Читаем История тела. В 3-х томах. Том 1. От Ренессанса до эпохи Просвещения полностью

Небесполезно будет обозначить употребления слова «тело» и в этих текстах и сопоставить их с более конкретными и многочисленными выражениями, обозначающими телесность. В обоих случаях realia бесчисленны (у нас будет возможность воспользоваться ими, когда, например, мы будем пытаться понять манеру передвигаться или «зверский голод» бедняков), но частота их упоминания даже в текстах, не посвященным им напрямую, интересна сама по себе. Как и в реалистических романах, эти факты, преподносимые как данность, обладают эффектом реальности в рассказе, который, как любая «автобиография», является и завещанием и защитительной речью. Акт письма мотивирован у обоих авторов определением–конструированием себя, когда победа над материалом (психологической тяжестью и неясной социальностью) ретроспективно проявляется как завершение тех битв, которые заполняли всю их жизнь.
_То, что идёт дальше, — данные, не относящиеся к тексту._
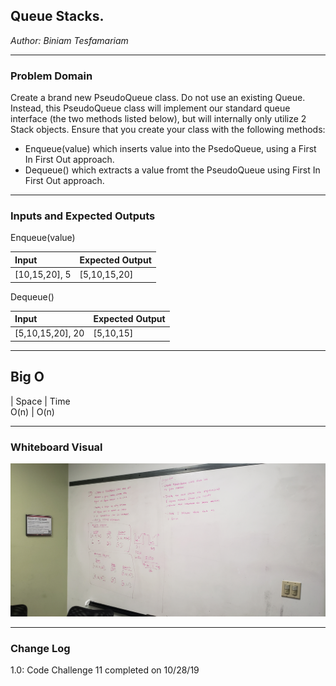 ## Queue Stacks.
*Author: Biniam Tesfamariam*

---

### Problem Domain


Create a brand new PseudoQueue class. Do not use an existing Queue. 
Instead, this PseudoQueue class will implement our standard queue 
interface (the two methods listed below), but will internally only utilize 2 Stack objects. 
Ensure that you create your class with the following methods:

- Enqueue(value) which inserts value into the PsedoQueue, using 
a First In First Out approach.
- Dequeue() which extracts a value fromt the PseudoQueue using First
In First Out approach.

---

### Inputs and Expected Outputs

Enqueue(value)

| Input | Expected Output |
| :----------- | :----------- |
| [10,15,20],   5 | [5,10,15,20] |


Dequeue()

| Input | Expected Output |
| :----------- | :----------- |
| [5,10,15,20],   20 | [5,10,15] |



---
## Big O
| Space  | Time  
O(n) | O(n)

---

### Whiteboard Visual
![Image 1](https://github.com/biniamsea2/data-structures-and-algorithms-401/blob/master/Assets/20191028_140139.jpg)


---

### Change Log
1.0: Code Challenge 11 completed on 10/28/19
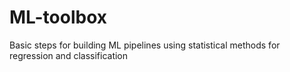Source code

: # ML-toolbox
Basic steps for building ML pipelines using statistical methods for regression and classification

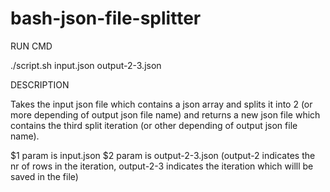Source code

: # bash-json-file-splitter
RUN CMD

./script.sh input.json output-2-3.json

DESCRIPTION

Takes the input json file which contains a json array and splits it into 2 (or more depending of output json file name) and returns a new json file which contains
the third split iteration (or other depending of output json file name).

$1 param is input.json
$2 param is output-2-3.json (output-2 indicates the  nr of rows in the iteration,  output-2-3 indicates the iteration which willl be saved in the file) 
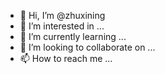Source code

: - 👋 Hi, I’m @zhuxining
- 👀 I’m interested in ...
- 🌱 I’m currently learning ...
- 💞️ I’m looking to collaborate on ...
- 📫 How to reach me ...

<!---
zhuxining/zhuxining is a ✨ special ✨ repository because its `README.md` (this file) appears on your GitHub profile.
You can click the Preview link to take a look at your changes.
--->
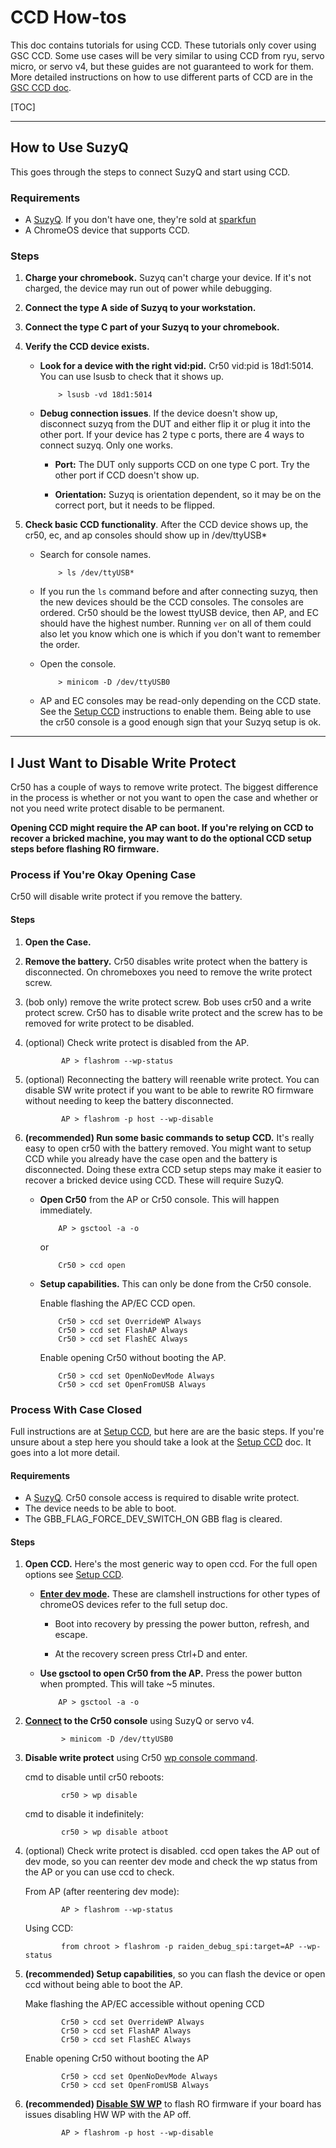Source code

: # CCD How-tos
This doc contains tutorials for using CCD. These tutorials only cover using GSC
CCD. Some use cases will be very similar to using CCD from ryu, servo micro, or
servo v4, but these guides are not guaranteed to work for them. More detailed
instructions on how to use different parts of CCD are in the
[GSC CCD doc](case_closed_debugging_cr50.md).

[TOC]

---
## How to Use SuzyQ
This goes through the steps to connect SuzyQ and start using CCD.

### Requirements

*   A [SuzyQ]. If you don't have one, they're sold at [sparkfun]
*   A ChromeOS device that supports CCD.

### Steps

1.  **Charge your chromebook.** Suzyq can't charge your device. If it's not
    charged, the device may run out of power while debugging.

2.  **Connect the type A side of Suzyq to your workstation.**

3.  **Connect the type C part of your Suzyq to your chromebook.**

4.  **Verify the CCD device exists.**

    *   **Look for a device with the right vid:pid.** Cr50 vid:pid is 18d1:5014.
        You can use lsusb to check that it shows up.

                > lsusb -vd 18d1:5014

    *   **Debug connection issues**. If the device doesn't show up, disconnect
        suzyq from the DUT and either flip it or plug it into the other port. If
        your device has 2 type c ports, there are 4 ways to connect suzyq. Only
        one works.

        *   **Port:** The DUT only supports CCD on one type C port. Try the
            other port if CCD doesn't show up.

        *   **Orientation:** Suzyq is orientation dependent, so it may be on the
            correct port, but it needs to be flipped.

5.  **Check basic CCD functionality**. After the CCD device shows up, the cr50, ec,
    and ap consoles should show up in /dev/ttyUSB\*

    *   Search for console names.

                > ls /dev/ttyUSB*

    *   If you run the `ls` command before and after connecting suzyq, then the
        new devices should be the CCD consoles. The consoles are ordered. Cr50
        should be the lowest ttyUSB device, then AP, and EC should have the
        highest number. Running `ver` on all of them could also let you know
        which one is which if you don't want to remember the order.

    *   Open the console.

                > minicom -D /dev/ttyUSB0

    *   AP and EC consoles may be read-only depending on the CCD state. See the
        [Setup CCD] instructions to enable them. Being able to use the cr50
        console is a good enough sign that your Suzyq setup is ok.

---
## I Just Want to Disable Write Protect
Cr50 has a couple of ways to remove write protect. The biggest difference in the
process is whether or not you want to open the case and whether or not you need
write protect disable to be permanent.

**Opening CCD might require the AP can boot. If you're relying on CCD to recover
a bricked machine, you may want to do the optional CCD setup steps before
flashing RO firmware.**

### Process if You're Okay Opening Case
Cr50 will disable write protect if you remove the battery.

#### Steps

1.  **Open the Case.**

2.  **Remove the battery.** Cr50 disables write protect when the battery is
    disconnected. On chromeboxes you need to remove the write protect screw.

3.  (bob only) remove the write protect screw. Bob uses cr50 and a write protect
    screw. Cr50 has to disable write protect and the screw has to be removed for
    write protect to be disabled.

4.  (optional) Check write protect is disabled from the AP.

                AP > flashrom --wp-status

5.  (optional) Reconnecting the battery will reenable write protect. You can
    disable SW write protect if you want to be able to rewrite RO firmware
    without needing to keep the battery disconnected.

                AP > flashrom -p host --wp-disable

6.  **(recommended) Run some basic commands to setup CCD.** It's really easy to
    open cr50 with the battery removed. You might want to setup CCD while you
    already have the case open and the battery is disconnected. Doing these
    extra CCD setup steps may make it easier to recover a bricked device using
    CCD. These will require SuzyQ.

    *   **Open Cr50** from the AP or Cr50 console. This will happen immediately.


                AP > gsctool -a -o

        or

                Cr50 > ccd open



    *   **Setup capabilities.** This can only be done from the Cr50 console.

        Enable flashing the AP/EC CCD open.

                Cr50 > ccd set OverrideWP Always
                Cr50 > ccd set FlashAP Always
                Cr50 > ccd set FlashEC Always

        Enable opening Cr50 without booting the AP.

                Cr50 > ccd set OpenNoDevMode Always
                Cr50 > ccd set OpenFromUSB Always

### Process With Case Closed
Full instructions are at [Setup CCD], but here are are the basic steps. If
you're unsure about a step here you should take a look at the [Setup CCD] doc.
It goes into a lot more detail.

#### Requirements

*   A [SuzyQ]. Cr50 console access is required to disable write protect.
*   The device needs to be able to boot.
*   The GBB\_FLAG\_FORCE\_DEV\_SWITCH\_ON GBB flag is cleared.

#### Steps
1.  **Open CCD.** Here's the most generic way to open ccd. For the full open
    options see [Setup CCD].

    *   **[Enter dev mode](case_closed_debugging_cr50.md#enter-dev-mode).**
        These are clamshell instructions for other types of chromeOS devices
        refer to the full setup doc.

        *   Boot into recovery by pressing the power button, refresh, and
            escape.

        *   At the recovery screen press Ctrl+D and enter.

    *   **Use gsctool to open Cr50 from the AP.** Press the power button when
        prompted. This will take ~5 minutes.

                AP > gsctool -a -o

2.  **[Connect](#How-to-Use-SuzyQ) to the Cr50 console** using SuzyQ or servo
    v4.

                > minicom -D /dev/ttyUSB0

3.  **Disable write protect** using Cr50 [wp console command].

    cmd to disable until cr50 reboots:

                cr50 > wp disable

    cmd to disable it indefinitely:

                cr50 > wp disable atboot


4.  (optional) Check write protect is disabled. ccd open takes the AP out of dev
    mode, so you can reenter dev mode and check the wp status from the AP or you
    can use ccd to check.

    From AP (after reentering dev mode):

                AP > flashrom --wp-status

    Using CCD:

                from chroot > flashrom -p raiden_debug_spi:target=AP --wp-status

5.  **(recommended) Setup capabilities**, so you can flash the device or open
    ccd without being able to boot the AP.

    Make flashing the AP/EC accessible without opening CCD

                Cr50 > ccd set OverrideWP Always
                Cr50 > ccd set FlashAP Always
                Cr50 > ccd set FlashEC Always

    Enable opening Cr50 without booting the AP

                Cr50 > ccd set OpenNoDevMode Always
                Cr50 > ccd set OpenFromUSB Always

6.  **(recommended) [Disable SW WP]** to flash RO firmware if your board has
    issues disabling HW WP with the AP off.

                AP > flashrom -p host --wp-disable

[Setup CCD]: ./case_closed_debugging_cr50.md#CCD-Setup
[sparkfun]: https://www.sparkfun.com/products/14746
[SuzyQ]: https://chromium.googlesource.com/chromiumos/third_party/hdctools/+/refs/heads/master/docs/ccd.md#suzyq-suzyqable
[wp console command]: ./case_closed_debugging_cr50.md#WP-control
[Disable SW WP]: ./case_closed_debugging_cr50.md#AP-Off
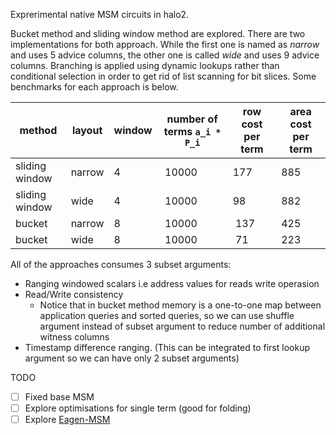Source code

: Exprerimental native MSM circuits in halo2. 

Bucket method and sliding window method are explored. There are two implementations for both approach. While the first one is named as *narrow* and uses 5 advice columns, the other one is called *wide* and uses 9 advice columns. Branching is applied using dynamic lookups rather than conditional selection in order to get rid of list scanning for bit slices. Some benchmarks for each approach is below.

| method  | layout | window | number of terms `a_i * P_i` | row cost per term | area cost per term |
|---|---|---|---|---|---|
| sliding window  | narrow | 4 | 10000 | 177 | 885 |
| sliding window  | wide   | 4 | 10000 | 98  | 882 |
| bucket          | narrow | 8 | 10000 | 137 | 425 |
| bucket          | wide   | 8 | 10000 | 71  | 223 |

All of the approaches consumes 3 subset arguments:

* Ranging windowed scalars i.e address values for reads write operasion
* Read/Write consistency
  * Notice that in bucket method memory is a one-to-one map between application queries and sorted queries, so we can use shuffle argument instead of subset argument to reduce number of additional witness columns
* Timestamp difference ranging. (This can be integrated to first lookup argument so we can have only 2 subset arguments)

TODO

* [ ] Fixed base MSM
* [ ] Explore optimisations for single term (good for folding)
* [ ] Explore [Eagen-MSM](https://eprint.iacr.org/2022/596.pdf)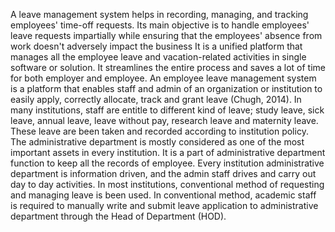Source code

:A leave management system helps in recording, managing, and tracking employees' time-off requests. Its main objective is to handle employees' leave requests impartially while ensuring that the employees' absence from work doesn't adversely impact the business
It is a unified platform that manages all the employee leave and vacation-related activities in single software or solution. It streamlines the entire process and saves a lot of time for both employer and employee.
An employee leave management system is a platform that enables   staff   and   admin   of   an organization or institution to easily apply, correctly allocate, track and grant leave (Chugh, 2014). In many institutions, staff are entitle to different kind of leave; study leave, sick leave, annual leave, leave without pay, research leave and maternity leave. These leave are been taken and recorded according   to   institution policy. The administrative department is mostly considered as one of the most important assets in every institution. It is a part of administrative department function to keep all the records of employee. Every institution administrative department is information driven, and the admin staff drives and carry out day to day activities. In    most institutions, conventional method of requesting and managing leave is been used. In conventional method, academic staff is required to manually write and submit   leave application to administrative department through the Head of Department (HOD). 

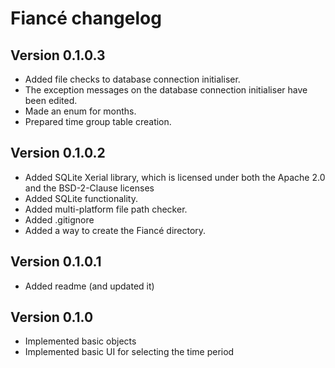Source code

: # Fiancé changelog

## Version 0.1.0.3

- Added file checks to database connection initialiser.
- The exception messages on the database connection initialiser have been edited.
- Made an enum for months.
- Prepared time group table creation.

## Version 0.1.0.2

- Added SQLite Xerial library, which is licensed under both the Apache 2.0 and the BSD-2-Clause licenses
- Added SQLite functionality.
- Added multi-platform file path checker.
- Added .gitignore
- Added a way to create the Fiancé directory.

## Version 0.1.0.1

- Added readme (and updated it)

## Version 0.1.0

- Implemented basic objects
- Implemented basic UI for selecting the time period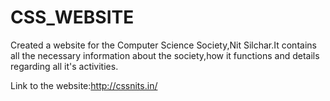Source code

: # CSS_WEBSITE

Created a website for the Computer Science Society,Nit Silchar.It contains all the necessary information about the society,how it functions
and details regarding all it's activities.

Link to the website:http://cssnits.in/
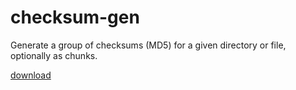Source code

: checksum-gen
============
Generate a group of checksums (MD5) for a given directory or file, optionally as chunks.

[download](https://dl.dropboxusercontent.com/u/70916622/ChecksumGen-assembly-1.0.jar)
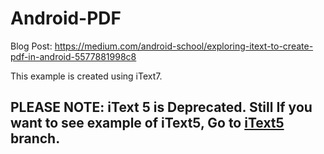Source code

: # Android-PDF

Blog Post: https://medium.com/android-school/exploring-itext-to-create-pdf-in-android-5577881998c8

This example is created using iText7.

## PLEASE NOTE: iText 5 is Deprecated. Still If you want to see example of iText5, Go to [iText5](https://github.com/pratikbutani/Android-PDF/tree/itext5) branch.
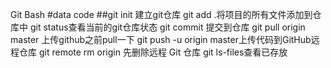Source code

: 
Git Bash
#data code
##git init 建立git仓库
git add .将项目的所有文件添加到仓库中
git status查看当前的git仓库状态
git commit 提交到仓库
git pull origin master 上传github之前pull一下
git push -u origin master上传代码到GitHub远程仓库
git remote rm origin  先删除远程 Git 仓库
git ls-files查看已存放
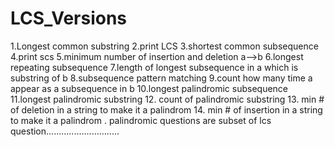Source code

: # LCS_Versions
1.Longest common substring 2.print LCS 3.shortest common subsequence 4.print scs 5.minimum number of insertion and deletion a-->b 6.longest repeating subsequence 7.length of longest subsequence in a which is substring of b 8.subsequence pattern matching 9.count how many time a appear as a subsequence in b 10.longest palindromic subsequence 11.longest palindromic substring 12. count of palindromic substring 13. min # of deletion in a string to make it a palindrom 14. min # of insertion in a string to make it a palindrom . 
palindromic questions are subset of lcs question.............................

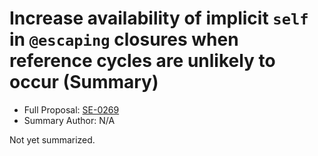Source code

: # Increase availability of implicit `self` in `@escaping` closures when reference cycles are unlikely to occur (Summary)

* Full Proposal: [SE-0269](https://github.com/apple/swift-evolution/blob/main/proposals/0269-implicit-self-explicit-capture.md)
* Summary Author: N/A

Not yet summarized.
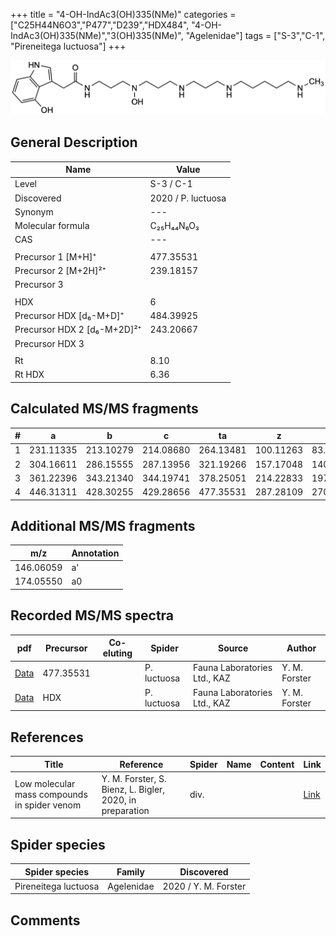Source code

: +++
title = "4-OH-IndAc3(OH)335(NMe)"
categories = ["C25H44N6O3","P477","D239","HDX484",
"4-OH-IndAc3(OH)335(NMe)","3(OH)335(NMe)",
"Agelenidae"]
tags = ["S-3","C-1",
"Pireneitega luctuosa"]
+++

![](/img/4-OH-IndAc3(OH)335(NMe).png)

## General Description

| Name                       | Value              |
|----------------------------|--------------------|
| Level                      | S-3 / C-1          |
| Discovered                 | 2020 / P. luctuosa |
| Synonym                    | ---                |
| Molecular formula          | C₂₅H₄₄N₆O₃                   |
| CAS                        | ---                |
|                            |                    |
| Precursor 1 [M+H]⁺         | 477.35531                   |
| Precursor 2 [M+2H]²⁺       | 239.18157                   |
| Precursor 3                |                    |
|                            |                    |
| HDX                        | 6                   |
| Precursor HDX   [d₆-M+D]⁺   | 484.39925                   |
| Precursor HDX 2 [d₆-M+2D]²⁺ | 243.20667                   |
| Precursor HDX 3            |                    |
|                            |                    |
| Rt                         | 8.10                   |
| Rt HDX                     | 6.36                   |

## Calculated MS/MS fragments

| # | a         | b         | c         | ta        | z         | y         | tz        |
|---|-----------|-----------|-----------|-----------|-----------|-----------|-----------|
| 1 | 231.11335 | 213.10279 | 214.08680 | 264.13481 | 100.11263 | 83.08608 | 117.13917 |
| 2 | 304.16611 | 286.15555 | 287.13956 | 321.19266 | 157.17048 | 140.14393 | 174.19702 |
| 3 | 361.22396 | 343.21340 | 344.19741 | 378.25051 | 214.22833 | 197.20178 | 247.24978 |
| 4 | 446.31311 | 428.30255 | 429.28656 | 477.35531 | 287.28109 | 270.25454 | 304.30763 |

## Additional MS/MS fragments

| m/z | Annotation |
|-----|------------|
| 146.06059    | a'   |
| 174.05550    | a0   |

## Recorded MS/MS spectra

| pdf                                             | Precursor | Co-eluting | Spider      | Source                       | Author        |
|-------------------------------------------------|-----------|------------|-------------|------------------------------|---------------|
| [Data](/pdf/P-luctuosa/477_4-OH-IndAc3(OH)335(NMe)_Pl.pdf) | 477.35531 |           | P. luctuosa | Fauna Laboratories Ltd., KAZ | Y. M. Forster |
| [Data](/pdf/P-luctuosa/477_4-OH-IndAc3(OH)335(NMe)_Pl_HDX.pdf) | HDX |           | P. luctuosa | Fauna Laboratories Ltd., KAZ | Y. M. Forster |


## References

| Title | Reference | Spider | Name | Content | Link |
|-------|-----------|--------|------|---------|------|
| Low molecular mass compounds in spider venom      | Y. M. Forster, S. Bienz, L. Bigler, 2020, in preparation          | div.       |   |   | [Link](unknown) |

## Spider species

| Spider species     | Family     | Discovered           |
|--------------------|------------|----------------------|
| Pireneitega luctuosa | Agelenidae | 2020 / Y. M. Forster |


## Comments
Не случайно Жамре–Дюваль беспрестанно прибегает к выражению «тело и душа» для описания двух форм подчинения: с одной стороны, правомерное принятие неизбежности смерти христианином, с другой — тупая и одиозная зависимость французов от своего короля. Свое собственное тело, тело страдающего человека, он упоминает как единое целое только в качестве «ошибки природы». Когда, упав в трясину, он оказался весь измазан «очень толстым слоем глины» и «много раз в уме» думал о смерти, «воображение, всегда бывшее у меня весьма живым, представляло мне смерть не как простое отделение души от тела, а как страшную пытку, уничтожающую жизнь посредством самой резкой и острой боли»[144]. Этот красноречивый пассаж подчеркивает наивность навязчивых идей, которые владели автором в течение тяжелого детства, лишенного наставлений в вере. «Я-кожа»[145] (наружное-я) продолжает и во взрослом возрасте опасаться наказания, которое может нарушить его целостность. Тем не менее это обычное представление о теле как о чем–то сугубо плотском, «мешке с костями», одновременно вульгарном и почитаемом, стимулирует религиозные страхи и акты социального возмездия, которыми некоторые при случае умело пользуются или даже злоупотребляют.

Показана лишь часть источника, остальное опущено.